Plus les cas de corruption sont dénoncés dans une préfecture, plus les habitants de la région perçoivent Pékin comme davantage corrompu que leur gouvernement local, affirme une enquête réalisée par l'Université Sun Yat-sen de Canton, et publiée dans le dernier journal de l'administration publique chinoise.

Ce sentiment serait lié à la centralisation croissante du régime, analysent les auteurs, Ni Xing et Li Zhen, qui ont interrogé 83.300 personnes. Dans ce contexte, «lorsque le gouvernement local est submergé par la corruption, les gens se mettent progressivement à en attribuer la responsabilité au pouvoir central», incapable, selon eux, d'empêcher ces dérives. Seuls environ un quart des sondés considèrent que le gouvernement central est moins corrompu que celui de leur province.

Xi Jinping joue gros sur ce sujet. La corruption est le «plus grand danger» auquel est confronté le Parti communiste, a martelé le dirigeant chinois le plus autoritaire depuis Mao en juillet dernier, prônant une «tolérance zéro».

«Au moins 80 % des cadres du parti sont corrompus, ce qui paraît inévitable, tant leur pouvoir est absolu et opaque.» L'historien indépendant Zhang Lifan

Depuis, les condamnations spectaculaires se multiplient. Le mois dernier, 45 parlementaires ont été expulsés du Parlement pour avoir acheté des voix dans leur province d'origine, le Liaoning. Un ancien haut gradé de la province du Yunnan vient, lui, d'être condamné à mort - une peine souvent commuée en prison à vie - pour avoir touché des millions en pots-de-vin.

Certains observateurs doutent toutefois de la réelle détermination du pouvoir. Ce combat «sélectif» permettrait surtout, selon eux, à Xi Jinping d'écarter ses rivaux. Moins de 36.000 cadres du parti ont été expulsés et poursuivis devant les tribunaux en trois ans, sur quelque 7,4 millions, calcule le Financial Times. Reste qu'éradiquer le problème provoquerait un séisme. «Au moins 80 % des cadres du parti sont corrompus, ce qui paraît inévitable, tant leur pouvoir est absolu et opaque», souligne l'historien indépendant Zhang Lifan.

L'enjeu politique est pourtant crucial: les Chinois placent la corruption en tête de leurs préoccupations, devant les inégalités sociales ou les scandales alimentaires. Près d'un citoyen sur deux considère que c'est un «très grand problème», selon la dernière étude du Pew Research Center.

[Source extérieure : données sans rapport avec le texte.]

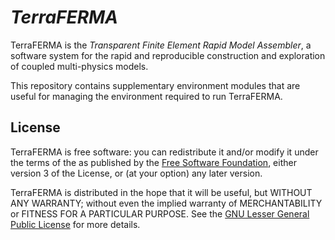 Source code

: # *TerraFERMA*

TerraFERMA is the *Transparent Finite Element Rapid Model Assembler*, a software system for the  rapid and reproducible construction and exploration of  coupled  multi-physics models.  

This repository contains supplementary environment modules that are useful for managing the environment required to run TerraFERMA.

## License
TerraFERMA is free software: you can redistribute it and/or modify it under the terms of the as
published by the [Free Software Foundation](http://www.fsf.org), either version 3 of the License, or (at your option) any later version.

TerraFERMA is distributed in the hope that it will be useful, but WITHOUT ANY WARRANTY; without even the implied warranty of MERCHANTABILITY or FITNESS FOR A PARTICULAR PURPOSE.  See the [GNU Lesser General Public License](http://www.gnu.org/licenses/) for more details.

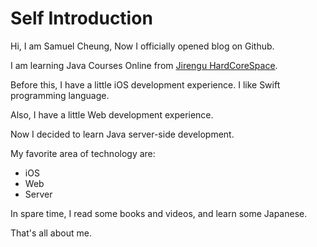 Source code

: # Self Introduction

Hi, I am Samuel Cheung, Now I officially opened blog on Github.

I am learning Java Courses Online from [Jirengu HardCoreSpace](https://xiedaimala.com/).

Before this, I have a little iOS development experience. I like Swift programming language.

Also, I have a little Web development experience.

Now I decided to learn Java server-side development.

My favorite area of technology are:

* iOS
* Web
* Server

In spare time, I read some books and videos, and learn some Japanese.

That's all about me.
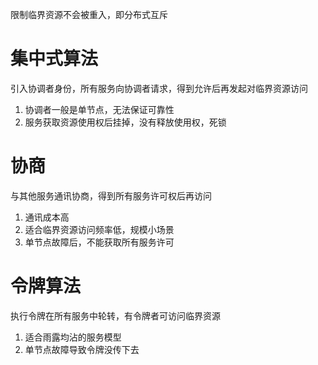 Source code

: 
限制临界资源不会被重入，即分布式互斥

# 集中式算法
引入协调者身份，所有服务向协调者请求，得到允许后再发起对临界资源访问

1. 协调者一般是单节点，无法保证可靠性
2. 服务获取资源使用权后挂掉，没有释放使用权，死锁

# 协商
与其他服务通讯协商，得到所有服务许可权后再访问

1. 通讯成本高
2. 适合临界资源访问频率低，规模小场景
3. 单节点故障后，不能获取所有服务许可

# 令牌算法
执行令牌在所有服务中轮转，有令牌者可访问临界资源

1. 适合雨露均沾的服务模型
2. 单节点故障导致令牌没传下去



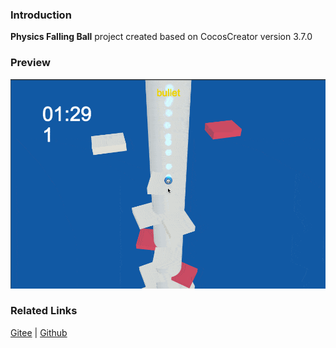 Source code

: ### Introduction
**Physics Falling Ball** project created based on CocosCreator version 3.7.0

### Preview
![image](../../../gif/202209/2022092401.gif)

### Related Links
[Gitee](https://gitee.com/mirrors_cocos-creator/example-3d/tree/v3.6/physics-3d/assets/demo/falling-ball) | [Github](https://github.com/cocos/cocos-example-projects/tree/v3.6/physics-3d/assets/demo/falling-ball) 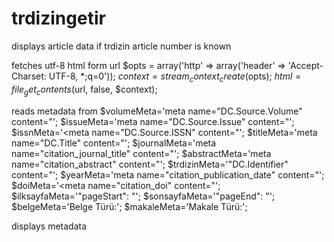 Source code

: # trdizingetir
displays article data if trdizin article number is known

fetches utf-8 html form url
    $opts = array('http' => array('header' => 'Accept-Charset: UTF-8, *;q=0'));
    $context = stream_context_create($opts);
    $html=file_get_contents($url, false, $context);

reads metadata from
$volumeMeta='meta name="DC.Source.Volume" content="';
$issueMeta='meta name="DC.Source.Issue" content="';
$issnMeta='<meta name="DC.Source.ISSN" content="';
$titleMeta='meta name="DC.Title" content="';
$journalMeta='meta name="citation_journal_title" content="';
$abstractMeta='meta name="citation_abstract" content="';
$trdizinMeta='"DC.Identifier" content="';
$yearMeta='meta name="citation_publication_date" content="';
$doiMeta='<meta name="citation_doi" content="';
$ilksayfaMeta='"pageStart": "';
$sonsayfaMeta='"pageEnd": "';
$belgeMeta='Belge Türü:</span>';
$makaleMeta='Makale Türü:</span>';

displays metadata


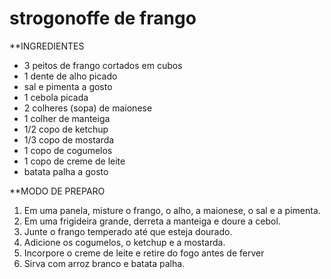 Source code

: # strogonoffe de frango
**INGREDIENTES

* 3 peitos de frango cortados em cubos
* 1 dente de alho picado
*   sal e pimenta a gosto
* 1 cebola picada
* 2 colheres (sopa) de maionese
* 1 colher de manteiga
* 1/2 copo de ketchup
* 1/3 copo de mostarda
* 1 copo de cogumelos
* 1 copo de creme de leite
* batata palha a gosto
 

**MODO DE PREPARO
 
1.  Em uma panela, misture o frango, o alho, a maionese, o sal e a pimenta.
2.  Em uma frigideira grande, derreta a manteiga e doure a cebol.
3.  Junte o frango temperado até que esteja dourado.
4. Adicione os cogumelos, o ketchup e a mostarda.
5. Incorpore o creme de leite e retire do fogo antes de ferver
6. Sirva com arroz branco e batata palha.


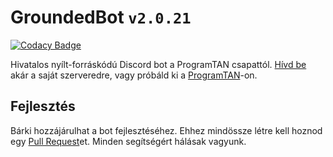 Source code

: # GroundedBot `v2.0.21`

[![Codacy Badge](https://app.codacy.com/project/badge/Grade/5b6e343ae1b842fa8c92661416b7d515)](https://www.codacy.com/gh/ExAtom/GroundedBot/dashboard?utm_source=github.com&utm_medium=referral&utm_content=ExAtom/GroundedBot&utm_campaign=Badge_Grade)

Hivatalos nyílt-forráskódú Discord bot a ProgramTAN csapattól.
[Hívd be](https://discord.com/api/oauth2/authorize?client_id=760874343554089010&permissions=8&scope=bot%20applications.commands) akár a saját szerveredre, vagy próbáld ki a [ProgramTAN](https://discord.gg/psHsB7B)-on.

## Fejlesztés

Bárki hozzájárulhat a bot fejlesztéséhez. Ehhez mindössze létre kell hoznod egy [Pull Request](https://docs.github.com/en/pull-requests/collaborating-with-pull-requests/proposing-changes-to-your-work-with-pull-requests/about-pull-requests)et. Minden segítségért hálásak vagyunk.
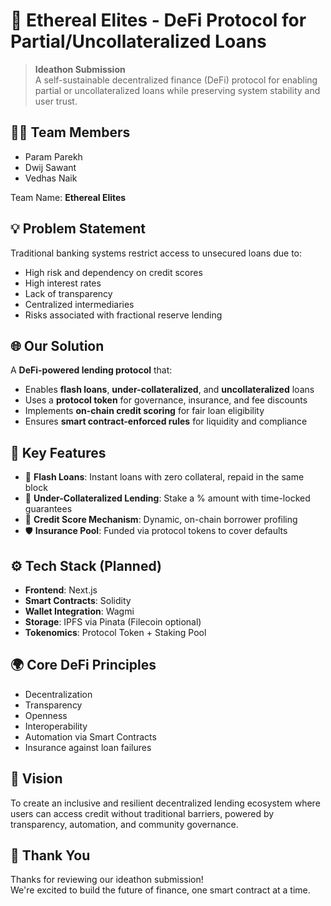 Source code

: # 🚀 Ethereal Elites - DeFi Protocol for Partial/Uncollateralized Loans

> **Ideathon Submission**  
> A self-sustainable decentralized finance (DeFi) protocol for enabling partial or uncollateralized loans while preserving system stability and user trust.

## 🧑‍💻 Team Members

- Param Parekh  
- Dwij Sawant  
- Vedhas Naik  

Team Name: **Ethereal Elites**

## 💡 Problem Statement

Traditional banking systems restrict access to unsecured loans due to:

- High risk and dependency on credit scores
- High interest rates
- Lack of transparency
- Centralized intermediaries
- Risks associated with fractional reserve lending

## 🌐 Our Solution

A **DeFi-powered lending protocol** that:

- Enables **flash loans**, **under-collateralized**, and **uncollateralized** loans
- Uses a **protocol token** for governance, insurance, and fee discounts
- Implements **on-chain credit scoring** for fair loan eligibility
- Ensures **smart contract-enforced rules** for liquidity and compliance

## 🧱 Key Features

- 🔁 **Flash Loans**: Instant loans with zero collateral, repaid in the same block
- 💸 **Under-Collateralized Lending**: Stake a % amount with time-locked guarantees
- 🧠 **Credit Score Mechanism**: Dynamic, on-chain borrower profiling
- 🛡️ **Insurance Pool**: Funded via protocol tokens to cover defaults

## ⚙️ Tech Stack (Planned)

- **Frontend**: Next.js  
- **Smart Contracts**: Solidity  
- **Wallet Integration**: Wagmi  
- **Storage**: IPFS via Pinata (Filecoin optional)  
- **Tokenomics**: Protocol Token + Staking Pool

## 🌍 Core DeFi Principles

- Decentralization  
- Transparency  
- Openness  
- Interoperability  
- Automation via Smart Contracts  
- Insurance against loan failures

## 🎯 Vision

To create an inclusive and resilient decentralized lending ecosystem where users can access credit without traditional barriers, powered by transparency, automation, and community governance.

## 🙏 Thank You

Thanks for reviewing our ideathon submission!  
We're excited to build the future of finance, one smart contract at a time.

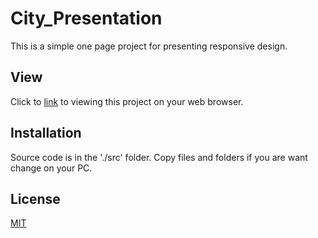 # City_Presentation

This is a simple one page project for presenting responsive design.

## View

Click to [link]() to viewing this project on your web browser.

## Installation

Source code  is in the './src' folder. Copy files and folders if you are want change on your PC.

## License
[MIT](https://choosealicense.com/licenses/mit/) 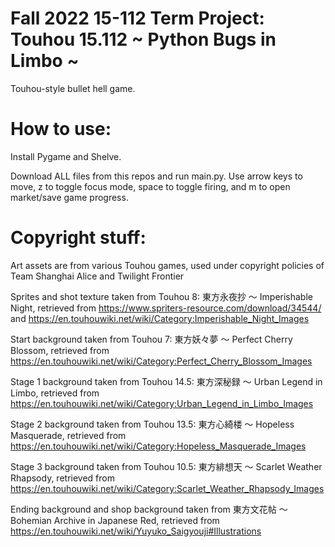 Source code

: # Fall 2022 15-112 Term Project: Touhou 15.112 ~ Python Bugs in Limbo ~

Touhou-style bullet hell game. 

# How to use:

Install Pygame and Shelve.

Download ALL files from this repos and run main.py. Use arrow keys to move, z to toggle focus mode, space to toggle firing, and m to open market/save game progress.

# Copyright stuff:

Art assets are from various Touhou games, used under copyright policies of Team Shanghai Alice and Twilight Frontier

Sprites and shot texture taken from Touhou 8: 東方永夜抄 ～ Imperishable Night, retrieved from https://www.spriters-resource.com/download/34544/ and https://en.touhouwiki.net/wiki/Category:Imperishable_Night_Images

Start background taken from Touhou 7: 東方妖々夢 ～ Perfect Cherry Blossom, retrieved from https://en.touhouwiki.net/wiki/Category:Perfect_Cherry_Blossom_Images

Stage 1 background taken from Touhou 14.5: 東方深秘録 ～ Urban Legend in Limbo, retrieved from https://en.touhouwiki.net/wiki/Category:Urban_Legend_in_Limbo_Images

Stage 2 background taken from Touhou 13.5: 東方心綺楼 ～ Hopeless Masquerade, retrieved from https://en.touhouwiki.net/wiki/Category:Hopeless_Masquerade_Images

Stage 3 background taken from Touhou 10.5: 東方緋想天 ～ Scarlet Weather Rhapsody, retrieved from https://en.touhouwiki.net/wiki/Category:Scarlet_Weather_Rhapsody_Images

Ending background and shop background taken from 東方文花帖 ～ Bohemian Archive in Japanese Red, retrieved from https://en.touhouwiki.net/wiki/Yuyuko_Saigyouji#Illustrations



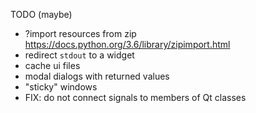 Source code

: TODO (maybe)
* ?import resources from zip https://docs.python.org/3.6/library/zipimport.html
* redirect `stdout` to a widget
* cache ui files
* modal dialogs with returned values
* "sticky" windows
* FIX: do not connect signals to members of Qt classes
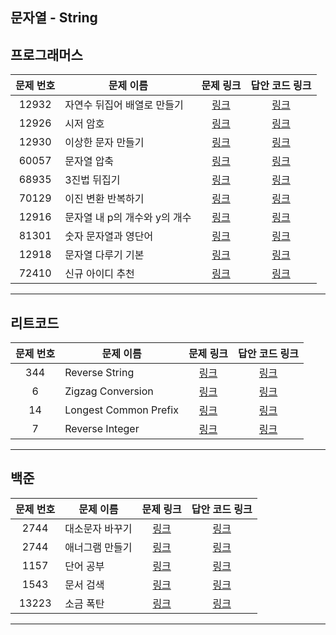 ## 문자열 - String

프로그래머스
----------
| 문제 번호 | 문제 이름 | 문제 링크 | 답안 코드 링크 |
|:---:|---|:---:|:---:|
| 12932 | 자연수 뒤집어 배열로 만들기 | [링크](https://school.programmers.co.kr/learn/courses/30/lessons/12932) | [링크](https://github.com/nicky-day/CodingTest/blob/main/src/main/java/org/example/string/programmers/001-%EC%9E%90%EC%97%B0%EC%88%98_%EB%92%A4%EC%A7%91%EC%96%B4_%EB%B0%B0%EC%97%B4%EB%A1%9C_%EB%A7%8C%EB%93%A4%EA%B8%B0.java) |
| 12926 | 시저 암호 | [링크](https://school.programmers.co.kr/learn/courses/30/lessons/12926) | [링크](https://github.com/nicky-day/CodingTest/blob/main/src/main/java/org/example/string/programmers/002-%EC%8B%9C%EC%A0%80_%EC%95%94%ED%98%B8.java) |
| 12930 | 이상한 문자 만들기 | [링크](https://school.programmers.co.kr/learn/courses/30/lessons/12930) | [링크](https://github.com/nicky-day/CodingTest/blob/main/src/main/java/org/example/string/programmers/003-%EC%9D%B4%EC%83%81%ED%95%9C_%EB%AC%B8%EC%9E%90_%EB%A7%8C%EB%93%A4%EA%B8%B0.java) |
| 60057 | 문자열 압축 | [링크](https://school.programmers.co.kr/learn/courses/30/lessons/60057) | [링크](https://github.com/nicky-day/CodingTest/blob/main/src/main/java/org/example/string/programmers/004-%EB%AC%B8%EC%9E%90%EC%97%B4_%EC%95%95%EC%B6%95.java) |
| 68935 | 3진법 뒤집기 | [링크](https://school.programmers.co.kr/learn/courses/30/lessons/68935) | [링크](https://github.com/nicky-day/CodingTest/blob/main/src/main/java/org/example/string/programmers/005-3%EC%A7%84%EB%B2%95_%EB%92%A4%EC%A7%91%EA%B8%B0.java) |
| 70129 | 이진 변환 반복하기 | [링크](https://school.programmers.co.kr/learn/courses/30/lessons/70129) | [링크](https://github.com/nicky-day/CodingTest/blob/main/src/main/java/org/example/string/programmers/006-%EC%9D%B4%EC%A7%84_%EB%B3%80%ED%99%98_%EB%B0%98%EB%B3%B5%ED%95%98%EA%B8%B0.java) |
| 12916 | 문자열 내 p의 개수와 y의 개수 | [링크](https://school.programmers.co.kr/learn/courses/30/lessons/12916) | [링크](https://github.com/nicky-day/CodingTest/blob/main/src/main/java/org/example/string/programmers/007-%EB%AC%B8%EC%9E%90%EC%97%B4_%EB%82%B4_p%EC%9D%98_%EA%B0%9C%EC%88%98%EC%99%80_y%EC%9D%98_%EA%B0%9C%EC%88%98.java) |
| 81301 | 숫자 문자열과 영단어 | [링크](https://school.programmers.co.kr/learn/courses/30/lessons/81301) | [링크](https://github.com/nicky-day/CodingTest/blob/main/src/main/java/org/example/string/programmers/008-%EC%88%AB%EC%9E%90_%EB%AC%B8%EC%9E%90%EC%97%B4%EA%B3%BC_%EC%98%81%EB%8B%A8%EC%96%B4.java) |
| 12918 | 문자열 다루기 기본 | [링크](https://school.programmers.co.kr/learn/courses/30/lessons/12918) | [링크](https://github.com/nicky-day/CodingTest/blob/main/src/main/java/org/example/string/programmers/009-%EB%AC%B8%EC%9E%90%EC%97%B4_%EB%8B%A4%EB%A3%A8%EA%B8%B0_%EA%B8%B0%EB%B3%B8.java) |
| 72410 | 신규 아이디 추천 | [링크](https://school.programmers.co.kr/learn/courses/30/lessons/72410) | [링크](https://github.com/nicky-day/CodingTest/blob/main/src/main/java/org/example/string/programmers/010-%EC%8B%A0%EA%B7%9C_%EC%95%84%EC%9D%B4%EB%94%94_%EC%B6%94%EC%B2%9C.java) |
----------

리트코드
----------
| 문제 번호 | 문제 이름                 | 문제 링크 | 답안 코드 링크 |
|:-----:|-----------------------|:---:|:---:|
|  344  | Reverse String        | [링크](https://leetcode.com/problems/reverse-string/) | [링크](https://github.com/nicky-day/CodingTest/blob/main/src/main/java/org/example/string/leetcode/001-Reverse_String.java) |
|   6   | Zigzag Conversion     | [링크](https://leetcode.com/problems/zigzag-conversion/description/) | [링크](https://github.com/nicky-day/CodingTest/blob/main/src/main/java/org/example/string/leetcode/002-Zigzag_Conversion.kt) |
|  14   | Longest Common Prefix | [링크](https://leetcode.com/problems/longest-common-prefix/description/) | [링크](https://github.com/nicky-day/CodingTest/blob/main/src/main/java/org/example/string/leetcode/003-Longest_Common_Prefix.kt) |
| 7 | Reverse Integer        | [링크](https://leetcode.com/problems/reverse-integer/) | [링크](https://leetcode.com/problems/reverse-integer/description/) | [링크]() |
----------

백준
-----------
| 문제 번호 | 문제 이름 | 문제 링크 | 답안 코드 링크 |
|:-----:|---|:---:|:---:|
|  2744  | 대소문자 바꾸기 | [링크](https://www.acmicpc.net/problem/2744) | [링크](https://github.com/nicky-day/CodingTest/blob/main/src/main/java/org/example/string/boj/001-%EB%8C%80%EC%86%8C%EB%AC%B8%EC%9E%90_%EB%B0%94%EA%BE%B8%EA%B8%B0.java) |
|  2744  | 애너그램 만들기 | [링크](https://www.acmicpc.net/problem/2744) | [링크](https://github.com/nicky-day/CodingTest/blob/main/src/main/java/org/example/string/boj/002-%EC%95%A0%EB%84%88%EA%B7%B8%EB%9E%A8_%EB%A7%8C%EB%93%A4%EA%B8%B0.java) |
|  1157  | 단어 공부 | [링크](https://www.acmicpc.net/problem/1157) | [링크](https://github.com/nicky-day/CodingTest/blob/main/src/main/java/org/example/string/boj/003-%EB%8B%A8%EC%96%B4_%EA%B3%B5%EB%B6%80.java) |
|  1543  | 문서 검색 | [링크](https://www.acmicpc.net/problem/1543) | [링크](https://github.com/nicky-day/CodingTest/blob/main/src/main/java/org/example/string/boj/004-%EB%AC%B8%EC%84%9C_%EA%B2%80%EC%83%89.java) |
|  13223  | 소금 폭탄 | [링크](https://www.acmicpc.net/problem/13223) | [링크](https://github.com/nicky-day/CodingTest/blob/main/src/main/java/org/example/string/boj/005-%EC%86%8C%EA%B8%88_%ED%8F%AD%ED%83%84.java) |
----------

Autre effet contre-productif: au lieu de rendre plus réactive la chaîne de commandement, cette campagne a paralysé le pays. Craignant d'être dénoncés, de nombreux cadres du parti, de l'armée, des ministères ou des entreprises d'État «préfèrent éviter de prendre des initiatives», souligne Alice Ekman. Cela contribue, poursuit le responsable de la Chine à l'Ifri, à «maintenir une forme d'immobilisme» qui freine les réformes économiques.